Ele é um escritor e tradutor japonês, que prepara um livro de linguagem híbrida, sobre a transformação das pessoas na sociedade conservadora de seu país, com poemas baseados em fotografias. Ela é uma escritora brasileira e tradutora de si, enfrentando o casual bloqueio criativo, que quer escrever um livro sobre exatamente não sabe o quê ainda, mas marcada pela imagem que vira na praia do Rio de Janeiro de nadadores treinando horas e horas exaustivamente.
O diálogo acima, assim como outros de estrutura de um haicai em essência, é do filme Mulher Oceano, longa-metragem de estreia como cineasta da atriz
Djin Sganzerla
, que escreveu o roteiro com Vana Medeiros
, e protagoniza o papel da escritora. Com locações no Rio de Janeiro e Tóquio, estreou no Festival de Cinema de Providence, Rhode Island, EUA, integrou a Mostra Internacional de Cinema em São Paulo em 2020, e foi premiado como Melhor Filme no Porto Femme International Film Festival – Portugal.Aliás, dois papeis cabem a Djin, que incorpora também a personagem Ana Bittencourt, nadadora e praticante de travessia oceânica. Aparentemente as duas mulheres não compartilham nenhuma conexão, até que suas vidas começam a interferir uma na outra, estranhamente ligadas pelo mar.
Hannah, que antes de viajar presenciou Ana, entre aqueles nadadores, rasgando o horizonte em mar aberto com vigorosas braçadas, metaforicamente mergulha num oceano de auto descoberta, instigada por suas experiências no Japão. O fôlego com que a nadadora Ana dança nas águas abissais do Atlântico carioca é simetricamente o abismo das águas do oceano interior que a escritora desafia longe de casa.
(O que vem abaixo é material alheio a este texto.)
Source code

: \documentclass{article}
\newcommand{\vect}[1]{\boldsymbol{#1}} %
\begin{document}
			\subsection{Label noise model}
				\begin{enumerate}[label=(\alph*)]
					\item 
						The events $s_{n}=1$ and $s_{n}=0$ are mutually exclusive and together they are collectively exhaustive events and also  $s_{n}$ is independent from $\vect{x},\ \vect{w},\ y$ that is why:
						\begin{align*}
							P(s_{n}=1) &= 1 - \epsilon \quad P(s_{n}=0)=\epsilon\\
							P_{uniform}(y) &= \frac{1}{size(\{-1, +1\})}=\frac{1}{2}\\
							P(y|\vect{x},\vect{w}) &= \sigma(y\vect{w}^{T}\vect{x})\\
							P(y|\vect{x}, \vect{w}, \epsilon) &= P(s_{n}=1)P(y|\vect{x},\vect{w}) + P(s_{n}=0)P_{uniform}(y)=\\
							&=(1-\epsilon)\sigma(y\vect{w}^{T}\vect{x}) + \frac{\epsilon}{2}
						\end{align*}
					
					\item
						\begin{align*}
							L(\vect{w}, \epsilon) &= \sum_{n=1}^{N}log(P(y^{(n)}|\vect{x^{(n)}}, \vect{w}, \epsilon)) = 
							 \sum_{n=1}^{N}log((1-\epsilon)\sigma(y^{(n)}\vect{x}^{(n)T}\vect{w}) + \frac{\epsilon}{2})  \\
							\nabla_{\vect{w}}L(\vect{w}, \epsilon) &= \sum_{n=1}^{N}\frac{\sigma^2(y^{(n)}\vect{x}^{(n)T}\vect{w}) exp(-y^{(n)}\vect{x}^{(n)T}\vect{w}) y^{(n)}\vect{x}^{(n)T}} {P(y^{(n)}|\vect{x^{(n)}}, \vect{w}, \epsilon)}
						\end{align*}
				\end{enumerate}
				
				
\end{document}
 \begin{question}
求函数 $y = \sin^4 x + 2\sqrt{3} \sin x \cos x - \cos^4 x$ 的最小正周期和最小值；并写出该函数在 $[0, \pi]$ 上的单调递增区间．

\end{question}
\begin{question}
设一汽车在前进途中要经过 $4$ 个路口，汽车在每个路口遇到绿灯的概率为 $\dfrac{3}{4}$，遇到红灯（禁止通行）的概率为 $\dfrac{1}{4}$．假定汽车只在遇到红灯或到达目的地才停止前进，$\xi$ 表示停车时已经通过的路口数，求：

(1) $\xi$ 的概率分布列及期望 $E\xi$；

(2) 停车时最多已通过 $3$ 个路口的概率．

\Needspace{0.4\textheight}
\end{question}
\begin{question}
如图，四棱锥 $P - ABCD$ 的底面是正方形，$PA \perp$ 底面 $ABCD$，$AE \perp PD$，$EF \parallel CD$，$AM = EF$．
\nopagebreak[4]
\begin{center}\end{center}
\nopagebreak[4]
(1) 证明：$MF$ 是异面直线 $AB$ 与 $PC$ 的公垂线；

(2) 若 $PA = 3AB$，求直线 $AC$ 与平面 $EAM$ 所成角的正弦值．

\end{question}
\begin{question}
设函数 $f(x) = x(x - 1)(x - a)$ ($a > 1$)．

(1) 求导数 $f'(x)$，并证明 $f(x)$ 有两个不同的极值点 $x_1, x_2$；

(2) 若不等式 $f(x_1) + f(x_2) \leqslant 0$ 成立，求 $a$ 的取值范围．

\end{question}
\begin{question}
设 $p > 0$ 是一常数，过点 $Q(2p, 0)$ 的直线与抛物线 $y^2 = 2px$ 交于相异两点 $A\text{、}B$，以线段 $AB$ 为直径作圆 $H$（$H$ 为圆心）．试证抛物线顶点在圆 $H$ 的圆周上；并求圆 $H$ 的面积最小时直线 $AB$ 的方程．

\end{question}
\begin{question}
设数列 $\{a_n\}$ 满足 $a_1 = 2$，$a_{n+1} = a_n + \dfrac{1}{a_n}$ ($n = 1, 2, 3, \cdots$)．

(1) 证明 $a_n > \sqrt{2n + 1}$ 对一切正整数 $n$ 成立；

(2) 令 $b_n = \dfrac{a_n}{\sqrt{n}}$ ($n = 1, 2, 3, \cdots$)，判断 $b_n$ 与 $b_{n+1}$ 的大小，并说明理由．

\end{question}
Mais um advérbio na composição do filme: como diretora Djin Sganzerla assume tripla responsabilidade. E resulta muito bem nesse olhar triangular de criadora e criaturas. Com ótimo domínio no trabalho de narrativa minimalista, as cenas têm longas pausas entre as falas, afinal, o silêncio é também um verso em um poema. Num filme, ouve-se o interior quando se olha a imagem lapidada na ação.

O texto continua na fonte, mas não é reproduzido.